Sometimes you find Awesomeness in the places you least expect.  If there’s anything else I turn to comics for, it’s finding bits of pure  bliss that you can’t get anywhere else.  It doesn’t always come in the same form; they’re all Awesome, but Michael Kupperman is different from Silver Age Batman is different from Ghost Rider.

Yeah, I said it: Ghost Rider.  Johnny Blaze, Danny Ketch, all that. You’d think a guy who made a deal with the Devil (excuse me, MEPHISTO) and rides a motorcycle around with a flaming skull would be Awesome by default, but it’s more hit or miss than you might think.
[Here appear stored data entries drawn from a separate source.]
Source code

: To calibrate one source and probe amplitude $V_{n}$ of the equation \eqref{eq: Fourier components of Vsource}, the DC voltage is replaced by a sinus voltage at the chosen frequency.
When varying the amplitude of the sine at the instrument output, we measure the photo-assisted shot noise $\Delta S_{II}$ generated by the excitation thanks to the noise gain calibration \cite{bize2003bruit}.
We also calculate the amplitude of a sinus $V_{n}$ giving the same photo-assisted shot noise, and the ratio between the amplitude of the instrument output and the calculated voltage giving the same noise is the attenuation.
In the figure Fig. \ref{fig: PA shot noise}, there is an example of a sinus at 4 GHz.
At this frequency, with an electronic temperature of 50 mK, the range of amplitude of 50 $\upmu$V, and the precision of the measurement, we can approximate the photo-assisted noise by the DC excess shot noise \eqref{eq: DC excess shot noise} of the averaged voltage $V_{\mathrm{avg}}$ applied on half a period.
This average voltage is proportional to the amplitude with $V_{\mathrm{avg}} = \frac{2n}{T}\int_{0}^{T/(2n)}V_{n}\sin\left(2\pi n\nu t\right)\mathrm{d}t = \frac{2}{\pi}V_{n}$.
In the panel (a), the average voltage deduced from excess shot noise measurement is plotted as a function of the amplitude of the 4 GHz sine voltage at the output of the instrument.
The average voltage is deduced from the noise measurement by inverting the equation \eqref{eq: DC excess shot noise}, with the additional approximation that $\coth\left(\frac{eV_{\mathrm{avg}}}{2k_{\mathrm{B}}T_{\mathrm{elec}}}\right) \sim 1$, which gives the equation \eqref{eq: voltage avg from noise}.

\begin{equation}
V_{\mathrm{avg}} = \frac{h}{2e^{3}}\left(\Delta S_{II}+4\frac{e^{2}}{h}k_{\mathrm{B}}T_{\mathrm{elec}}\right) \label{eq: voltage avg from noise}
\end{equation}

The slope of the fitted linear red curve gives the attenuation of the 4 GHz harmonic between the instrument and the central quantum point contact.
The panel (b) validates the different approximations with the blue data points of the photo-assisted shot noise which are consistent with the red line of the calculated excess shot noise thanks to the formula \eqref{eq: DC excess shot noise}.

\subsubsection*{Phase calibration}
Having just finished reading all the way through the latest volume, it’s definite proof that Ol’ Flamehead can go both ways.

Let me get the bad out of the way first: the initial 19 issues are terrible.  There’s solid art by Mark Texiera, who I (and apparently MANY others) consider to be THE Ghost Rider artist, but the story is straight out of “13 Ghosts of Scooby Doo,” wherein our hero must recapture escaped souls and send them back to Hell, a story so generic and dull that the writer skipped through about 90% of them and jumped straight to the big (anti-) climax.

Once issue 20 rolls up, though, that ALLLL changes (minor Awesome SPOILERS are ahead, but probably none for real plot).  When Jason Aaron takes over, the entire tone (right down to the lettercol) gets darker, more epic and  much funnier.  This is the Ghost Rider book I expected Garth Ennis to write!

We start off with psycho cycle nurses, throw in some cannibal disfigurements, a prison story, and The Orb, then wind up with a war in Heaven, kung-fu nuns, U.S. 1 villains and the Ghost Riders of the future.  Oh, and did I mention there’s also a couple guys with flaming skulls riding motorcycles around???

On paper, none of it should work.  Establishing a lineage of Ghost Riders out of nowhere screams out as hackery to me (as  seen in the movie).  Wars in Heaven have been done to death.  The “everything you know is wrong!” conceit is usually when you know that the idea well has run dry.  And yet here it all makes sense and — most  importantly — is fun.

I’ve read a few Johnny Blaze stories, but Ghost Rider in the 70’s never really seemed to know if he was a monster or a superhero (The Champions?  Really?).  I got most of my exposure to GR through the first couple years of the 90’s Danny Ketch series, though I completely missed out on the Noble Kale/Vengeance/family relation business. Aaron weaves all of this together so well…I’ll just say it: He’s the Geoff Johns of Ghost Rider.  Without necessarily being beholden to previous continuity, he definitely knows it and incorporates more than he has to in order to keep the diehard fans happy without (and this is the most important part) losing the casual readers like me.

You know those captions where Stan Lee used to tell you the image was so awesome that it would speak for itself and he wasn't going to say anything?  That's what I'm doing here.If there’s anything that showcases how good this run is, it’s issue #31, part of Last Stand of the Spirits of Vengeance.  After explaining how it’s ridiculous that God would only send His spirits to America and OF COURSE other countries would have Ghost Riders, we get one of the top 10 splash pages of all time: Spirits of Vengenance Through the Ages.

Russian Ghost Rider on a bear?  Check.  Shiva GR on a flaming elephant?  Absolutely.  Dog Sled Ghost rider?  Naturally!  Ghost Rider on a shark?  Fuck Yeah! I don’t care how his flame works underwater, I just need to read more about the adventures of Shark Rider (and thankfully the responses on the letter page show I’m not alone).

Volume 7 of Ghost Rider never really concluded, it’s wrapping up in the pages of Ghost Rider: Heaven’s On Fire and then that’s it for Jason Aaron on Ghost Rider, at least for now.   But the sheer Awesomeness of his run there will keep me checking out his work on Wolverine and Punisher.  I can’t wait: assuming this was no fluke, I see him putting out some company owned books for a while to build a name for himself, and then we’re going to get a career-defining book out of him.  His Preacher*, to make another comparison to Garth Ennis.


* Assuming I didn’t just “predict the obvious” because it’s already out and called Scalped.